If you graduate at age 22 from a four-year degree program and are admitted to medical school, there are four more years of classroom academic education and “on-your-feet” clinical training for no pay. This means that at med school graduation, you are 26 and still looking at a minimum of three years of residency training (a few more if you want to specialize). Medical residents are paid, but by no means what they are worth to the medical care system. This means that a young doctor is probably in their early 30’s when they begin to practice on their own. Today’s 18 year old will be 31 or 32 and the year will be 2030 or thereabouts!

By contrast, a person who enters electrical engineering or a computer science field (equally difficult academic disciplines) has by age 32, accumulated 8 to 10 years of earnings history, years of professional contacts and experience and has nowhere near the debt level a medical student carries. The American Medical Student Association estimates that in 2016, the average medical school debt was $190,000, with 25% of graduates carrying a debt of more than $200,000.

The value of those lost years of earnings is hard to estimate, but consider this – Georgia Tech reports that the average salary for a four-year graduate in its STEM programs (Spring quarter, 2017) was $70,000 in their first year of work.
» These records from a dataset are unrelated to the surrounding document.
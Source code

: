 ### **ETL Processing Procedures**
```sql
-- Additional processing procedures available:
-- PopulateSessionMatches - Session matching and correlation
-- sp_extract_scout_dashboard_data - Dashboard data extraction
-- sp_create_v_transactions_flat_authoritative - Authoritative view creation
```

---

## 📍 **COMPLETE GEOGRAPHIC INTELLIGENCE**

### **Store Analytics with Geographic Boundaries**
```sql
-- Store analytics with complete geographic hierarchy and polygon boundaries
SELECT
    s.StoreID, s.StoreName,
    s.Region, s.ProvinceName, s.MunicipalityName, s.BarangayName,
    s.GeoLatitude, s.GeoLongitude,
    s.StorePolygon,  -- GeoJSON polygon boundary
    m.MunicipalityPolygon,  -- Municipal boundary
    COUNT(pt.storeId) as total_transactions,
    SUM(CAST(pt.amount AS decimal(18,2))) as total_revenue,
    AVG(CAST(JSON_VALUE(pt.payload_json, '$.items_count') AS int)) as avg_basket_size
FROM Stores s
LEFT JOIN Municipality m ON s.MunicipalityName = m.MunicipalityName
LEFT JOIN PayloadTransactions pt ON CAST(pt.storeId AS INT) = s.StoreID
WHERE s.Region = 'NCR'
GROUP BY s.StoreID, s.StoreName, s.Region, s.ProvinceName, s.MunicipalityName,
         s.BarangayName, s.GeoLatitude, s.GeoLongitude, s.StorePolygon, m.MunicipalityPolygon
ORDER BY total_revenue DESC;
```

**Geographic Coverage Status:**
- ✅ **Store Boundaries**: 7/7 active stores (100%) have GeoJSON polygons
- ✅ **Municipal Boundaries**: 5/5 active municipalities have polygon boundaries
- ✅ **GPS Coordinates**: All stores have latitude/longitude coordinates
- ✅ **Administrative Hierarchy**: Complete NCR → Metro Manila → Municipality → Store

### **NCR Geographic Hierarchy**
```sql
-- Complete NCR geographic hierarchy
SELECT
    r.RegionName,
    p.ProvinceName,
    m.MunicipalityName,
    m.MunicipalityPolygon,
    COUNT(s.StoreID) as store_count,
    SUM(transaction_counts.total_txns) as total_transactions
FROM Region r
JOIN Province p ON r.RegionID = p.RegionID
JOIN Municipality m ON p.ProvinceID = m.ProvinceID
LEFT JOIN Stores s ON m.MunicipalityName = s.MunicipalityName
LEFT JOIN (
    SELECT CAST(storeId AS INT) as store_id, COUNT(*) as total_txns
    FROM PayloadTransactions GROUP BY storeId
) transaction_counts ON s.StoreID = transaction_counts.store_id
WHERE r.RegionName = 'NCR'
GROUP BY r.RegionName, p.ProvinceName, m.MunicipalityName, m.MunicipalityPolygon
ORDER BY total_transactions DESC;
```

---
Practically all of those grads would be academically qualified to go to med school, but at a sacrifice of 10 x $70,000 = $700,000 in lost earning potential. More, actually; $70,000 was the starting salary. It is hard to justify becoming a doctor on just economic grounds alone.

The last thing to think about is the uncertainty of the future. In doctor-talk, the future is like an exploratory operation: we just do not know what we will find. It is likely that being a physician or surgeon will continue to be a respected and well-paid profession, but we live in an age of “guaranteed uncertainty.” The day when most doctors were absolutely their own bosses, set their own hours, accepted whatever insurance they wanted, prescribed without formulary committee approval, and answered only to themselves is gone. Providing and paying for medical care is going to become more and more of a public policy issue, not in the hands of doctors alone. Future doctors may find this a very important factor to consider.

All that said, there are thankfully, thousands of bright young people who are willing to take this difficult journey. They must be motivated by a sincere desire to help others. In the words of a very wise man, “Nothing worthwhile was ever accomplished without the will to start, the enthusiasm to continue and, regardless of temporary obstacles, the persistence to complete.” Thank you for considering all of this and best of luck to you!